Gradually, I gathered myself and started to push on, trying to catch one person at a time in a battle of "who can slow down the least".  The underfoot conditions eased again as we neared the finish.  With firm paths, tracks, and road, I was able to get back into a consistent running rhythm, getting back to 10-minute miles for the final few.  It's easy to get down about working so hard to run so much slower than my normal pace, but I had already figured that I would be straining hard to even run.  I just kept concentrating on getting each mile as close to that 10:00 as I could, until I finally started to see the 9 on my watch.  As long as I didn't have to go up or turn a corner, I was moving well.

As I approached the finish, I heard someone say "there's only about 100 yards left" and put on a "sprint" for the line.  At nearly 7:15, I finished 20 minutes slower than my "good day" or "plan A" time, but inside of my "plan B" - pretty good for my first foray over 40 miles.  If I had only managed a few minutes faster, I would even have beaten the car back to the finish - the issues had been dealt with and our ace crew had made it just in time.

After getting cleaned up and refuelling a bit, I headed back up the course to cheer Nic into the finishing straight.  Luckily for her, I had about half a mile of the route in view, and could pick her out in time to position myself for a good bellow of encouragement followed by a picture.  Her plan B was "don't finish last", and her plan A was "sub 10:00".  A 9:05 time showed that running conservatively for the first ultra was probably a good idea, and that there's definitely more ability there than she gave herself credit for.

Still smiling at 40 miles.

It looks so much further when you look at it afterwards...

One of the bucolic views along the river (courtesy of Jeff)

Much like the route itself, there were no outstanding high or low points to my race.  I had expected to hit the wall, struggle to carry on, battle with my usually temperamental digestion, feel elated when I finished, etc. etc.      The reality was that everything just kind of ticked along.  The weather was moderate.  The marshals, supporters, and passers-by were all very friendly.

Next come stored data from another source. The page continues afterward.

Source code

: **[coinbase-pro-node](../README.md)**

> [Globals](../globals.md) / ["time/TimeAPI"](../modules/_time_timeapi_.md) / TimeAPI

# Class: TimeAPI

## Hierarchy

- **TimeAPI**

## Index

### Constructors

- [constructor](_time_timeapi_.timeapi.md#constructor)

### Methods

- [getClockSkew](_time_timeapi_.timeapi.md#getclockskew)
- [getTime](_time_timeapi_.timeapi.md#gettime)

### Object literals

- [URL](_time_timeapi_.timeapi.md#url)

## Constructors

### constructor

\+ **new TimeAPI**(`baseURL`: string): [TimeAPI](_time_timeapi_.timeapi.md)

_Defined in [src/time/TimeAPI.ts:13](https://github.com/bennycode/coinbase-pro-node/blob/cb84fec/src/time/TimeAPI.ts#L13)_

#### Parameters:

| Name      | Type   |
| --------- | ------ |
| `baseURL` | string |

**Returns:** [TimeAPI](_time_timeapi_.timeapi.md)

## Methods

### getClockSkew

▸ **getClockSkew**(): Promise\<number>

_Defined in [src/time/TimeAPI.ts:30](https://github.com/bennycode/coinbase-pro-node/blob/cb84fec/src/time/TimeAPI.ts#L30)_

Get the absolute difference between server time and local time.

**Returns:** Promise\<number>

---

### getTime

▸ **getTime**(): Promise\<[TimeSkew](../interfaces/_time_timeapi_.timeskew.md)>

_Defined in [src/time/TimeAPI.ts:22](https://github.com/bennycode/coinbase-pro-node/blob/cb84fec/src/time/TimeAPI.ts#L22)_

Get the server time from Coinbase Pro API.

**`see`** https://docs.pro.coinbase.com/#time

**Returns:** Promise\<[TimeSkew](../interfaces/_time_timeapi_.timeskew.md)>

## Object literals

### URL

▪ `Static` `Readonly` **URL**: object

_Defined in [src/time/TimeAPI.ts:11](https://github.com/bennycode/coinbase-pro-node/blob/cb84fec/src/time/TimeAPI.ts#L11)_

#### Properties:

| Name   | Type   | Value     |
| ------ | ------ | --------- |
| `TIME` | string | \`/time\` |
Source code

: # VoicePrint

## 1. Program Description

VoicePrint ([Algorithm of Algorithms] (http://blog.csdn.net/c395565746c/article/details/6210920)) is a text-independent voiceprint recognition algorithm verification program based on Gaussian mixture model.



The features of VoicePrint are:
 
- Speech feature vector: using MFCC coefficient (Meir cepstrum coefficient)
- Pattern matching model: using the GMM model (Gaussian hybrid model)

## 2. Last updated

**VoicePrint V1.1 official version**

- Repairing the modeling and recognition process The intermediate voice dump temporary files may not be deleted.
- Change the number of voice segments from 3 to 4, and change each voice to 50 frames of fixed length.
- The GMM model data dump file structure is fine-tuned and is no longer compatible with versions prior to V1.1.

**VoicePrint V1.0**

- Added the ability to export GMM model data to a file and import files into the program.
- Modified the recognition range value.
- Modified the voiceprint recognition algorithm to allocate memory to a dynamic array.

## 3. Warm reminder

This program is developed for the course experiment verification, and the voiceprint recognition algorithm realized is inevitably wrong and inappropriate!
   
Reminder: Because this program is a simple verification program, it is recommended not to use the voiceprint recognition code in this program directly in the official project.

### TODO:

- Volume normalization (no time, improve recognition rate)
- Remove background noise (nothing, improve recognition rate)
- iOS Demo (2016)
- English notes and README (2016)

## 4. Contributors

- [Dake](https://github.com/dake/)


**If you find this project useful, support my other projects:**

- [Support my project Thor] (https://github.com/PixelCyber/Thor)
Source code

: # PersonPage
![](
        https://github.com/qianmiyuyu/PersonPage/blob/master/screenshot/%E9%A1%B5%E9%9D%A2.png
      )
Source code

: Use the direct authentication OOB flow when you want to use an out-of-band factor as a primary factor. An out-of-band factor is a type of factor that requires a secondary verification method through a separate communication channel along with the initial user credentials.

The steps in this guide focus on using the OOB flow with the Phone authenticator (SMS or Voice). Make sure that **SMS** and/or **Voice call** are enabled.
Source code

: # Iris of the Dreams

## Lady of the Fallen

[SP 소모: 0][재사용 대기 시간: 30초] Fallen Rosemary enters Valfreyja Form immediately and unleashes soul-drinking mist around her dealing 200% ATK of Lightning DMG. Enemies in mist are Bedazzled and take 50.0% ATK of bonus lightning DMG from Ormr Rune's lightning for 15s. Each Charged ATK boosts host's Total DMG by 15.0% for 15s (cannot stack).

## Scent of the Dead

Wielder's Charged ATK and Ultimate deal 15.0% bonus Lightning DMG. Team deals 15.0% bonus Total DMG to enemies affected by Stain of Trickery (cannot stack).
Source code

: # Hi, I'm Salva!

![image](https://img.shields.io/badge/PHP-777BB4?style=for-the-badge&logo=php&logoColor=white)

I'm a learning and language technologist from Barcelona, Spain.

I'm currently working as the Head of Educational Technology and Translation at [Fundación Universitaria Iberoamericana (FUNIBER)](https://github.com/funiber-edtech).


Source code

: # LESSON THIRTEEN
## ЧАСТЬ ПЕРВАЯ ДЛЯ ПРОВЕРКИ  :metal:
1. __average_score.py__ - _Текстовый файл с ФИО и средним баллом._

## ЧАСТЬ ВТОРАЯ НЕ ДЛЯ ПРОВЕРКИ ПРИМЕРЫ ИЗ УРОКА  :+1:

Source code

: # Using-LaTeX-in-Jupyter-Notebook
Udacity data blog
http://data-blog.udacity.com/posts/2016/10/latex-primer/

As the race went on, I felt mostly in control (as much as one ever is), never particularly strong, nor overly weak.  I got tired, cranky, cheery, chatty, and quiet, much as I do over the course of any full day.  Overall, it was just a normal, nice day out on some scenic trails among like-minded runners, with the added bonus of great support - what better way to spend a Saturday?

Wednesday, 22 August 2012

Hot Running in the Scottish Highlands: The Nairn 1/2 Marathon

When we signed up for the Nairn Half Marathon, the goal was to have a bash at setting some fast times after a Summer of focus on speed rather than just endurance.  I looked high and low for a flattish half in August or early September, and found one just a short drive from Nic's sister and her family - the bonus of a family get-together made the race too good to pass up.  Of course, it's a 10-12 hour drive to get there, so a little planning was needed to make sure we arrived in condition to run!  Luckily, Nic's folks live about 2/3 the way there, so we got to stop off and enjoy even more family time on both the out and back, as well as breaking up the drive.

The Nairn Half has the unique (to my knowledge, anyway) feature of being part of the local Highland Games.  So, unlike many local races, the spectators at the finish actually outnumber the runners by quite a large margin.  It also means that there's plenty going on when you finish, so the post-race is quite enjoyable.

We arrived around 11am to register and avoid getting stuck in traffic heading for the Games, and took in as much of the grass track and arena as we could.  Nic particularly enjoyed hearing the sound of a lone piper playing a short distance from the park as we wandered along the seaside paths.  You can take the lassie out of Scotland...  With around 30 minutes to go, we started our gentle warm-up, as usual checking out the 1st and last mile of the course, loosening limbs, etc.  The clouds that had threatened to keep things cool for this afternoon race began to blow past, leaving us in no doubt that the weather would be abnormally warm for a visit to the northern beaches!

The clouds start to drift off as we get into our warm-up.

At the start, the local runners were looking up, worried that the foreign yellow disc might stay put throughout the race.  I had already added five seconds per mile to both of our planned first half splits, to allow for the added warmth in this cold and dreary Summer, so was confident that we would survive without too much damage from the sun.  Nic's sister had kindly leant us some sunscreen, since it's not normally in our Scottish travel kit.  It was a good thing, too, since our shoulders hadn't spent much time in the open lately.

Nic sporting the new prototype Cotswold Running vest.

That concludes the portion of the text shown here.